### EXERCISE
Transcribe each record below word for word.

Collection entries
------------------------------------------------

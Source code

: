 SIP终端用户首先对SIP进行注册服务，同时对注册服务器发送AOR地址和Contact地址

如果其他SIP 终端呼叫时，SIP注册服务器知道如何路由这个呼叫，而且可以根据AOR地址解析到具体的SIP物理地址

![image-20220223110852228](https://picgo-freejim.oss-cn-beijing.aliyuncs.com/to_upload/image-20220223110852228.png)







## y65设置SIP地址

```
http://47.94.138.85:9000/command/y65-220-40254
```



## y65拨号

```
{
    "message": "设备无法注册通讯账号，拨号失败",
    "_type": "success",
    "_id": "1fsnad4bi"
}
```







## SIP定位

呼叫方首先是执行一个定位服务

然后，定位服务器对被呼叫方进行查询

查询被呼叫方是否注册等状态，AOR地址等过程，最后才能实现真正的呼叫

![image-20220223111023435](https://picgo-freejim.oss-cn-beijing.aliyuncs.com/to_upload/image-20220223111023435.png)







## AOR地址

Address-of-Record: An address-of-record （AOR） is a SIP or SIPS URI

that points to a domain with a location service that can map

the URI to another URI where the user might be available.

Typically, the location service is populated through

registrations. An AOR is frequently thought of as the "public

------------------------------------------------

### WRITTEN ANSWER
Source code

: SIP终端用户首先对SIP进行注册服务，同时对注册服务器发送AOR地址和Contact地址

如果其他SIP 终端呼叫时，SIP注册服务器知道如何路由这个呼叫，而且可以根据AOR地址解析到具体的SIP物理地址

![image-20220223110852228](https://picgo-freejim.oss-cn-beijing.aliyuncs.com/to_upload/image-20220223110852228.png)







## y65设置SIP地址

```
http://47.94.138.85:9000/command/y65-220-40254
```



## y65拨号

```
{
    "message": "设备无法注册通讯账号，拨号失败",
    "_type": "success",
    "_id": "1fsnad4bi"
}
```







## SIP定位

呼叫方首先是执行一个定位服务

然后，定位服务器对被呼叫方进行查询

查询被呼叫方是否注册等状态，AOR地址等过程，最后才能实现真正的呼叫

![image-20220223111023435](https://picgo-freejim.oss-cn-beijing.aliyuncs.com/to_upload/image-20220223111023435.png)







## AOR地址

Address-of-Record: An address-of-record （AOR） is a SIP or SIPS URI

that points to a domain with a location service that can map

the URI to another URI where the user might be available.

Typically, the location service is populated through

registrations. An AOR is frequently thought of as the "public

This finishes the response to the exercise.